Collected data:
**********

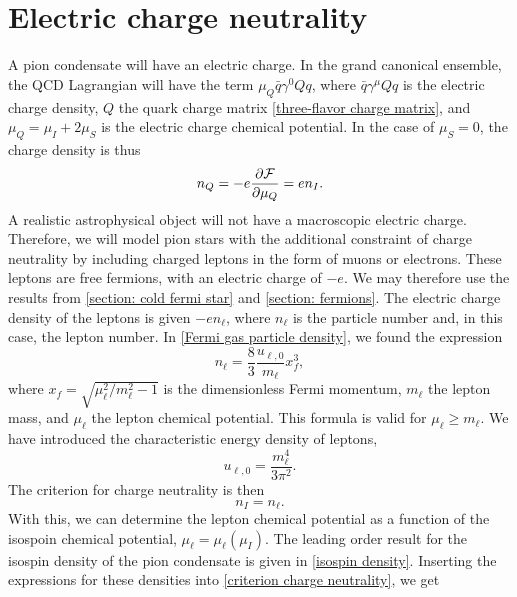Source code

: \section{Electric charge neutrality}
\label{section: charge neturality}


A pion condensate will have an electric charge.
In the grand canonical ensemble, the QCD Lagrangian will have the term  $\mu_Q \bar q \gamma^0 Q q$, where $\bar q \gamma^\mu Q q$ is the electric charge density, $Q$ the quark charge matrix \autoref{three-flavor charge matrix}, and $\mu_Q = \mu_I + 2 \mu_S$ is the electric charge chemical potential.
In the case of $\mu_S = 0$, the charge density is thus
%
\begin{equation}
    n_Q = - e \pdv{\mathcal{F}}{\mu_Q} = e n_I.
\end{equation}
%
A realistic astrophysical object will not have a macroscopic electric charge.
Therefore, we will model pion stars with the additional constraint of charge neutrality by including charged leptons in the form of muons or electrons.
These leptons are free fermions, with an electric charge of $- e$.
We may therefore use the results from \autoref{section: cold fermi star} and \autoref{section: fermions}.
The electric charge density of the leptons is given $- e n_\ell$, where $n_\ell$ is the particle number and, in this case, the lepton number.
In \autoref{Fermi gas particle density}, we found the expression
%
\begin{equation}
    \label{lepton density}
    n_{\ell} = \frac{8}{3} 
    \frac{u_{\ell, 0}}{m_\ell} x_f^3,
\end{equation}
%
where $x_f = \sqrt{ {\mu_\ell^2}/{m_\ell^2} - 1}$ is the dimensionless Fermi momentum, $m_\ell$ the lepton mass, and $\mu_\ell$ the lepton chemical potential.
This formula is valid for $\mu_\ell \geq m_\ell$.
We have introduced the characteristic energy density of leptons,
%
\begin{equation}
    u_{\ell, 0} = \frac{m^4_\ell}{3 \pi^2}.
\end{equation}
%
The criterion for charge neutrality is then
%
\begin{equation}
    \label{criterion charge neutrality}
    n_I = n_\ell.
\end{equation}
%
With this, we can determine the lepton chemical potential as a function of the isospoin chemical potential, $\mu_\ell = \mu_\ell(\mu_I)$.
The leading order result for the isospin density of the pion condensate is given in \autoref{isospin density}.
Inserting the expressions for these densities into \autoref{criterion charge neutrality}, we get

**********

» TASK INSTRUCTIONS
Looking at the data above, return every line from the one with "We may therefore" down to the one with "The electric charge density of", exactly and inclusively.

» ANSWER FOR THIS EXERCISE
We may therefore use the results from \autoref{section: cold fermi star} and \autoref{section: fermions}.
The electric charge density of the leptons is given $- e n_\ell$, where $n_\ell$ is the particle number and, in this case, the lepton number.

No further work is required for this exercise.